## WORK INSTRUCTIONS
Transcribe the closing lines of the listing exactly, starting at the one that contains "<summary>View Teamcity </summary>" and including the last.

BEGIN

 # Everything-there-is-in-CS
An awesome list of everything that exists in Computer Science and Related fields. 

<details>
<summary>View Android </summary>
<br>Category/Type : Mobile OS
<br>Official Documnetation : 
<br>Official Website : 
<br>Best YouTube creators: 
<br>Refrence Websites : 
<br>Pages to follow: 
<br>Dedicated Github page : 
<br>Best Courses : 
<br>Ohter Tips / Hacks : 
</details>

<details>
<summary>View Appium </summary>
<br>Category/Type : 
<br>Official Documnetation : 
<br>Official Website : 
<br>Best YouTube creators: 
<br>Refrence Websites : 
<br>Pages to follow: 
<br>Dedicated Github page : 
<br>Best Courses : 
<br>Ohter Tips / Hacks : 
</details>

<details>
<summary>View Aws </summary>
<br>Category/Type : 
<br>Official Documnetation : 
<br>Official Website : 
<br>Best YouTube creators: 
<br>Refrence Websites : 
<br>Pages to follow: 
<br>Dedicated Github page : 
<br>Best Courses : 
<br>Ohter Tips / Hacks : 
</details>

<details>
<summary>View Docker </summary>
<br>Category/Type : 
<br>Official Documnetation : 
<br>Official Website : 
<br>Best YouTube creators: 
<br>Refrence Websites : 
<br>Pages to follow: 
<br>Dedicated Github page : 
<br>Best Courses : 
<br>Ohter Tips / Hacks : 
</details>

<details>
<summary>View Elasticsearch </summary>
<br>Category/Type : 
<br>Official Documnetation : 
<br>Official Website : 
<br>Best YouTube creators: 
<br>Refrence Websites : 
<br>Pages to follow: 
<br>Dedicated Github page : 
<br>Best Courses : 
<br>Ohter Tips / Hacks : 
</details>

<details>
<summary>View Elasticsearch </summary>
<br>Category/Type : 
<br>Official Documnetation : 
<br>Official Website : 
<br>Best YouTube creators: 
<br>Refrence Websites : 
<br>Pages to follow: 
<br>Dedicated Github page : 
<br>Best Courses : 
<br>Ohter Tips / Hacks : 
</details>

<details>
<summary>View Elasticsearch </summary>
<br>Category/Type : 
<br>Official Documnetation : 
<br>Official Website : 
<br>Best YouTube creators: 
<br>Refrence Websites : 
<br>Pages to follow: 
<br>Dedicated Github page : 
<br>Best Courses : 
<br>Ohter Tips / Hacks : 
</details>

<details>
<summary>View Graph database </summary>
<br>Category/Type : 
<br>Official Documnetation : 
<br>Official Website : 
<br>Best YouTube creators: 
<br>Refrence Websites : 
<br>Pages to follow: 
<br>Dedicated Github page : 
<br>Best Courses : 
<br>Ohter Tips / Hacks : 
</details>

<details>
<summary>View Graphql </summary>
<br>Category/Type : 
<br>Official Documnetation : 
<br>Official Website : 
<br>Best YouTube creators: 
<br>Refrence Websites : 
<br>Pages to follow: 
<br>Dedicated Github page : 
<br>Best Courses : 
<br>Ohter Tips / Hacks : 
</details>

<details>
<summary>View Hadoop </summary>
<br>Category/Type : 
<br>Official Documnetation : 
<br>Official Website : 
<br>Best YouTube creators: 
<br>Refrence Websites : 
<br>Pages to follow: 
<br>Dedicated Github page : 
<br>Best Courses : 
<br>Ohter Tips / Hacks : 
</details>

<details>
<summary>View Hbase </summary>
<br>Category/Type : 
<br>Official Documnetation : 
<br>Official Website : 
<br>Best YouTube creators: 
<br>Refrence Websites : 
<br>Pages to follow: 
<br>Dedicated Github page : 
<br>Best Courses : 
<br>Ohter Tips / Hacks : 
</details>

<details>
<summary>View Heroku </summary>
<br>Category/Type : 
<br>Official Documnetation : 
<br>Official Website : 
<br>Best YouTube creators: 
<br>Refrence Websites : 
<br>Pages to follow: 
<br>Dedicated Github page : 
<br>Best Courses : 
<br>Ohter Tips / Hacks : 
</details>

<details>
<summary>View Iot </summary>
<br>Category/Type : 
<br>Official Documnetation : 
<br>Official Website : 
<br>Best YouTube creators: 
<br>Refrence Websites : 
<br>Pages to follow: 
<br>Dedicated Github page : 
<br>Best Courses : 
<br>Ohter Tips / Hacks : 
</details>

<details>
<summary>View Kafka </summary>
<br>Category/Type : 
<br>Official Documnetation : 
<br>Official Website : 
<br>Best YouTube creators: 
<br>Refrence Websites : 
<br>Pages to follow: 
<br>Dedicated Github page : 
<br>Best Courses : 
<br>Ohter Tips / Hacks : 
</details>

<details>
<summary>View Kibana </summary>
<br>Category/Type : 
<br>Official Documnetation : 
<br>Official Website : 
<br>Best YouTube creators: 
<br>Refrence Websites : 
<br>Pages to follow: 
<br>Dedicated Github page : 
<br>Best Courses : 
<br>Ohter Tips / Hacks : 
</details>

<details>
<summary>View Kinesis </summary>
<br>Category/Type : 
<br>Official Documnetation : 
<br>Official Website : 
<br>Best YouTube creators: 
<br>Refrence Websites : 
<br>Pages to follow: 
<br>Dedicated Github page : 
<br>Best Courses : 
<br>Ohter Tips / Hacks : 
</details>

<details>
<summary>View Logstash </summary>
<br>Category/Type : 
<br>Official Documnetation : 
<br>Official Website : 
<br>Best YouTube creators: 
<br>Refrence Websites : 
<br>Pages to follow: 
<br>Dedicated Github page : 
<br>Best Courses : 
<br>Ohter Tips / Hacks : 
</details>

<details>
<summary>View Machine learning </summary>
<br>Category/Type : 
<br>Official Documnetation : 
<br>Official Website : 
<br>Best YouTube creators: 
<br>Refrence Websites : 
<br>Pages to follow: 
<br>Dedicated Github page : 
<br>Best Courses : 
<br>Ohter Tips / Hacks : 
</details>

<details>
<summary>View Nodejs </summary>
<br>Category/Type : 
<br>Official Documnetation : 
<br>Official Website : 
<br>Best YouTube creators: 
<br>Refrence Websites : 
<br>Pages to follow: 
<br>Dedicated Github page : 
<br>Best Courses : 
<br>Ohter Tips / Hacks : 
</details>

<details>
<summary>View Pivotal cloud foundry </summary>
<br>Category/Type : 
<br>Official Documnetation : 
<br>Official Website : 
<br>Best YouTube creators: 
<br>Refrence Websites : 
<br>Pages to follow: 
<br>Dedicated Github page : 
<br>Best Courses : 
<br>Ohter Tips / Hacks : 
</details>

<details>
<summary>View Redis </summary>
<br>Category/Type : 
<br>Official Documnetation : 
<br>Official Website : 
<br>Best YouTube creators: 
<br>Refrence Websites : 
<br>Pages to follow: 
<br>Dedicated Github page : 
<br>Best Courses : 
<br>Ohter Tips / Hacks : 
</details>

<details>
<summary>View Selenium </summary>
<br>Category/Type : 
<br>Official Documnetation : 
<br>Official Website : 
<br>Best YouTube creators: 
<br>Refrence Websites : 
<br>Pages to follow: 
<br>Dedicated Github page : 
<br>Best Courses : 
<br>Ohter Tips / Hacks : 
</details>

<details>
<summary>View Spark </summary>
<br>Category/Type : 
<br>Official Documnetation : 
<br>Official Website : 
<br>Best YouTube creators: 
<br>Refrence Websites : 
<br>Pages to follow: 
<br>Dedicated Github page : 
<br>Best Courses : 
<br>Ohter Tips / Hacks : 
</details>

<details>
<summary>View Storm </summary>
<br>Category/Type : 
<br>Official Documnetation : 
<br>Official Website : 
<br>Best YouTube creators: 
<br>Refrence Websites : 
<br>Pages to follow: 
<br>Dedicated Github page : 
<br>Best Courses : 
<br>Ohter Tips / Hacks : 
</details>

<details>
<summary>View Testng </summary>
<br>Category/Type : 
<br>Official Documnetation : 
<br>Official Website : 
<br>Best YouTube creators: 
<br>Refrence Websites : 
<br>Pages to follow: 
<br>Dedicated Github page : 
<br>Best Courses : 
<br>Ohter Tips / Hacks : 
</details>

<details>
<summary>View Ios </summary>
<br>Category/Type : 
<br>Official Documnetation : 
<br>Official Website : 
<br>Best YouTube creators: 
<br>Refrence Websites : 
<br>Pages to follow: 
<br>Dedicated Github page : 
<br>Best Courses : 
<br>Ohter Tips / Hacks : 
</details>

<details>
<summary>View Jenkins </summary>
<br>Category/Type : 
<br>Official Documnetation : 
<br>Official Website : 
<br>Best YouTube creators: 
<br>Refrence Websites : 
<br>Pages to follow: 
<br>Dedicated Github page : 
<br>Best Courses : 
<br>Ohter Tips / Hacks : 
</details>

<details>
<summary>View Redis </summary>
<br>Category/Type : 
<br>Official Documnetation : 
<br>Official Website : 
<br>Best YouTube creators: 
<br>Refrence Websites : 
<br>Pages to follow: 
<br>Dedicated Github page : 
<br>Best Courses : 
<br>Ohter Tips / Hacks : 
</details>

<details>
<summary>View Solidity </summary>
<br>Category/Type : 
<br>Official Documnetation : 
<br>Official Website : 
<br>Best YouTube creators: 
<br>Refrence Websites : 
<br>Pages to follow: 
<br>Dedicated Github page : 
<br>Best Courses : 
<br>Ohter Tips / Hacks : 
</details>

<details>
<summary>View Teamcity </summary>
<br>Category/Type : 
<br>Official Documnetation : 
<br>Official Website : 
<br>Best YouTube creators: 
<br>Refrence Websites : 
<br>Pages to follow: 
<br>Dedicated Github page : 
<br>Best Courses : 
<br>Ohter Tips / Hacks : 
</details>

END

## EXERCISE ANSWER
<summary>View Teamcity </summary>
<br>Category/Type : 
<br>Official Documnetation : 
<br>Official Website : 
<br>Best YouTube creators: 
<br>Refrence Websites : 
<br>Pages to follow: 
<br>Dedicated Github page : 
<br>Best Courses : 
<br>Ohter Tips / Hacks : 
</details>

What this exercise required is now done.